Diz V. S. na sua, que em meserauel estado afirmaõ que está
esta ilha, pois [saiba] V. S. que depois que affirmaraõ isso, que
tem descaido outro tanto, e se V. S. naõ acode, que se pode dar
de todo por perdida, e o remédio hé fácil, e com muito proueito
da fazenda de Sua Magestade; como se pode ver da informação
particular, que com esta vaj.
No nosso particular pesso a V. S. algum remédio pera se
nos pagarem a nossa esmola que Sua Magestade nos manda dar,
e pera que de todo V. S. saiba o que se vsa com nosco, direj
com chaneza o que aqui nos aconteceo: hum gouernador nos veo
certo dia auizar que apertássemos com o almoxerife e feitor
poios nossos pagamentos, e como naõ vsauamos de malicia fizemos
o que nos aconselhou; e tanto que o fizemos alcançou elle certa
couza que delles pretendia, e com isso fez tais excessos sobre nós
entendermos com elles, que fez com a Camara que escreuesse sobre
nós, e elle fez o mesmo, de modo que conforme ao que escrueraõ,
auizou elRey aos nossos Superiores que nos ordenassem naõ vazás-
semos (sic) de excomuhoís, e foy ardil, assi pera auer o que
pretendia, como também pera naõ termos lugar de pedir mais a
nossa ordinária, e assi nunca mais deraõ nem hum real; veia V. S.

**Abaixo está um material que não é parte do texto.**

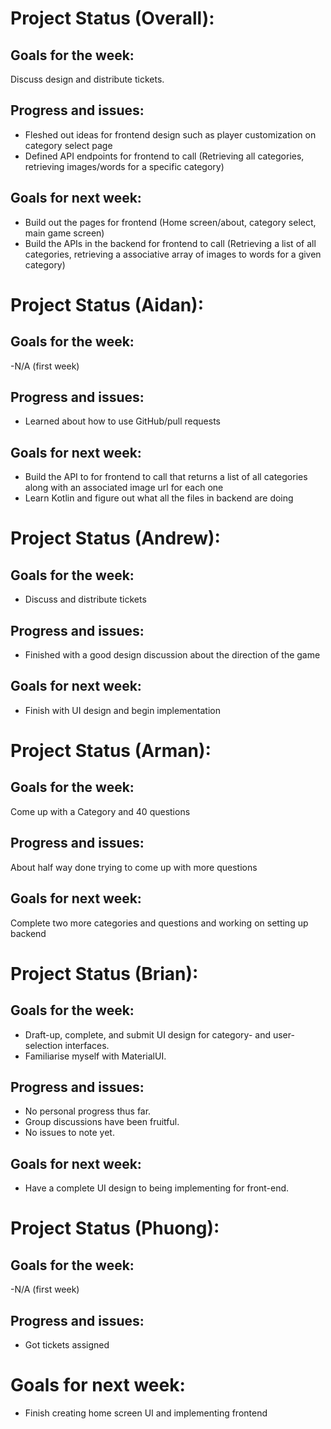 # Project Status (Overall):
## Goals for the week:
Discuss design and distribute tickets.
## Progress and issues:
- Fleshed out ideas for frontend design such as player customization on category select page
- Defined API endpoints for frontend to call (Retrieving all categories, retrieving images/words for a specific category)
## Goals for next week:
- Build out the pages for frontend (Home screen/about, category select, main game screen)
- Build the APIs in the backend for frontend to call (Retrieving a list of all categories, retrieving a associative array of images to words for a given category)
# Project Status (Aidan):
## Goals for the week:
-N/A (first week)
## Progress and issues:
- Learned about how to use GitHub/pull requests
## Goals for next week:
- Build the API to for frontend to call that returns a list of all categories along with an associated image url for each one
- Learn Kotlin and figure out what all the files in backend are doing
# Project Status (Andrew):
## Goals for the week:
- Discuss and distribute tickets
## Progress and issues:
- Finished with a good design discussion about the direction of the game

## Goals for next week:
- Finish with UI design and begin implementation

# Project Status (Arman):
## Goals for the week:
Come up with a Category and 40 questions
## Progress and issues:
About half way done trying to come up with more questions
## Goals for next week: 
Complete two more categories and questions and working on setting up backend
# Project Status (Brian):
## Goals for the week:
- Draft-up, complete, and submit UI design for category- and user-selection interfaces.
- Familiarise myself with MaterialUI.
## Progress and issues:
- No personal progress thus far.
- Group discussions have been fruitful.
- No issues to note yet.
## Goals for next week:
- Have a complete UI design to being implementing for front-end.
# Project Status (Phuong):
## Goals for the week:
-N/A (first week)
## Progress and issues:
- Got tickets assigned
# Goals for next week:
- Finish creating home screen UI and implementing frontend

se hé isto o que Sua Magestade ordena, e assi se V. S. nos naõ
dá algum remédio, naõ o teremos.
O gouernador que ora hé me dice pretendia hir a Guiné, e naõ
será pouco acertado; fallaua em eu auer de hir com elle, mas como
naõ posso mudar a stancia em que me tem posto sem ordem de
e
meus Superiores, escreuo sobre este ponto ao N. R. P. Geral, e
ao N. P. Prouincial, pera que elles ordenem o que lhes parecer,
estando prestes primo loco pera o que for seruiço de Deus N. S.,
secundo pera o que for bem da Coroa, e Reino de Portugal, e
como iá estiue em Guiné, e na Serra Leoa, bem sej que me naõ
faltará em que exercite os mistérios (sic) da Companhia.
Perdoeme V. S. o ser taõ largo, porque quis dar conta de tudo,
por ter a V. S. em lugar de pai da Companhia. Deos N. S. prospere
o estado, e augmente a vida e saúde de V. S. por largos annos. / /
Cabo Verde, ilha de S. Tiago, 13 de Junho de 1624.
a
De V. 111. S. certo orador ett.

Sebastião Gomez.
ATT., Cartório dos Jesuítas, Maço 36, doc. n.° 9.